Response to Peter Ochs

Zachary Braiterman
Syracuse University

In his carefully argued “Reflections on the Rules of Textual Reasoning,” Peter Ochs reminds us that The Society for Textual Reasoning (TR) is already some twelve years old. TR has provided a variety of forums –an electronic journal, presentations and panels at academic conferences– for a variety of people invested in the study of Jewish philosophy and texts within contexts shaped by the culture and theories of “postmodernism.” Its most free-wheeling venue has been an online mailing list where participants have addressed a bewildering host of issues and arguments in a spirit that borders somewhere between deep camaraderie and mild irritation and hostility. In his essay, Peter has sought to move TR to the next level, as it were. He presents a three-stage method to come to methodological clarity regarding the rules and standards by which TR generates a discourse particular to the interface between Jewish texts, philosophy, and postmodernity. In doing so, I think he overlooks some basic points about on-line networks. At the same time, I found the brilliance of his proposal to rest not on this or that particular content, but on the way the form of the argument turned at least this critic into an unwitting accomplice.

Peter’s proposal rests on three steps or stages. He devotes the 1 st stage to the collection of a loose set of “rules” from the ad hoc discussions that have heretofore appeared in the chat-group online. He now suggests a 2 nd stage in the operation of TR. This would involve choosing a set of “standards” (i.e. ideal portraits or pictures) and use them to assess the discussions that have appeared to date. A 3 rd stage would involve the application of these “standards” back to the ad hoc rules from the first stage in order to derive sets of refined and self-reflexive rules by which to do TR at the various levels of discourse at which it operates (midrashic, academic, communal, etc.).
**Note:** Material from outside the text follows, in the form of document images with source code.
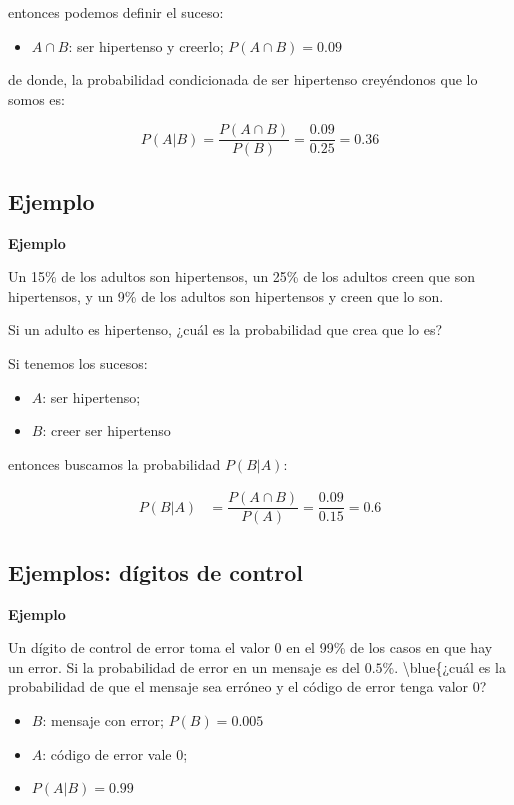 \documentclass[]{book}
\providecommand{\tightlist}{%
  \setlength{\itemsep}{0pt}\setlength{\parskip}{0pt}}
\begin{document}
entonces podemos definir el suceso:

\begin{itemize}
\tightlist
\item
  \(A\cap B\): ser hipertenso y creerlo; \(P(A\cap B)=0.09\)
\end{itemize}

de donde, la probabilidad condicionada de ser hipertenso creyéndonos que lo somos es:

\[P(A|B)=\dfrac{P(A\cap B)}{P(B)}=\dfrac{0.09}{0.25}=0.36\]

\hypertarget{ejemplo-1}{%
\subsection{Ejemplo}\label{ejemplo-1}}

\textbf{Ejemplo}

Un 15\% de los adultos son hipertensos, un 25\% de los adultos creen que son hipertensos, y un 9\% de los adultos son hipertensos y creen que lo son.

Si un adulto es hipertenso, ¿cuál es la probabilidad que crea que lo es?

Si tenemos los sucesos:

\begin{itemize}
\tightlist
\item
  \(A\): ser hipertenso;
\item
  \(B\): creer ser hipertenso
\end{itemize}

entonces buscamos la probabilidad \(P(B|A)\):

\[
\begin{array}{rl}
P(B|A) & =\dfrac{P(A\cap B)}{P(A)}=\dfrac{0.09}{0.15}=
0.6
\end{array}
\]

\hypertarget{ejemplos-duxedgitos-de-control}{%
\subsection{Ejemplos: dígitos de control}\label{ejemplos-duxedgitos-de-control}}

\textbf{Ejemplo}

Un dígito de control de error toma el valor 0 en el 99\% de los casos en que hay un error. Si la probabilidad de error en un mensaje es del \(0.5\%\). \textbackslash{}blue\{¿cuál es la probabilidad de que el mensaje sea erróneo y el código de error tenga valor 0?

\begin{itemize}
\tightlist
\item
  \(B\): mensaje con error; \(P(B)=0.005\)
\item
  \(A\): código de error vale 0;
\item
  \(P(A|B)=0.99\)
\end{itemize}
\end{document}
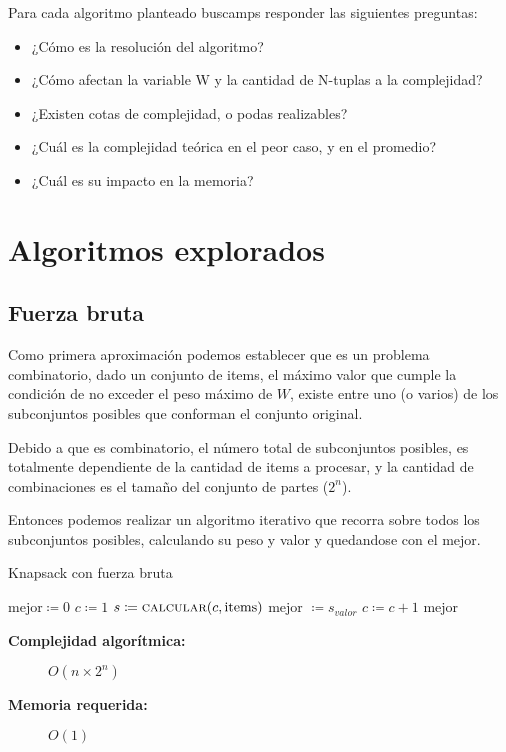\documentclass[fleqn, 11pt]{article}
\def\is{\coloneqq}
\begin{document}
Para cada algoritmo planteado buscamps responder las siguientes preguntas:

\begin{itemize}
\item[] ¿Cómo es la resolución del algoritmo?
\item[] ¿Cómo afectan la variable W y la cantidad de N-tuplas a la complejidad?
\item[] ¿Existen cotas de complejidad, o podas realizables?
\item[] ¿Cuál es la complejidad teórica en el peor caso, y en el promedio?
\item[] ¿Cuál es su impacto en la memoria?
\end{itemize}

\section{Algoritmos explorados}

\subsection{Fuerza bruta}

Como primera aproximación podemos establecer que es un problema combinatorio,
dado un conjunto de items, el máximo valor que cumple la condición de no
exceder el peso máximo de $W$, existe entre uno (o varios) de los subconjuntos
posibles que conforman el conjunto original.

Debido a que es combinatorio, el número total de subconjuntos posibles, es
totalmente dependiente de la cantidad de items a procesar, y la cantidad de
combinaciones es el tamaño del conjunto de partes ($2^n$).

Entonces podemos realizar un algoritmo iterativo que recorra sobre todos los
subconjuntos posibles, calculando su peso y valor y quedandose con el mejor.

\begin{algorithm}
\caption{Knapsack con fuerza bruta}
\begin{algorithmic}[1]
\Statex
{}
\State $\text{mejor} \is 0$
\State $c \is 1$
	\State $s \is \Call{calcular}{c, \text{items}}$
		\State mejor $\is s_{valor}$
	\EndIf
	\State $c \is c + 1$
\EndWhile
\State \Return mejor
\EndFunction
\end{algorithmic}
\begin{description}
	\item[\textbf{Complejidad algorítmica:}] $O(n \times 2^n)$
	\item[\textbf{Memoria requerida:}] $O(1)$
\end{description}
\end{algorithm}
\end{document}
I will admit that reading and responding to Peter’s essay presented me a very serious problem. At first, I found myself deeply at odds with the entire idea of rules and standards. But the very act by which I wanted to reject the specific rules proposed by Peter only worked to reinforce the more general form of rules and standards. To reject the particular picture of TR presented by Peter requires one to create one’s own –which only goes to prove Peter’s point about the general need to come to some formal clarity regarding TR and its modus operandi .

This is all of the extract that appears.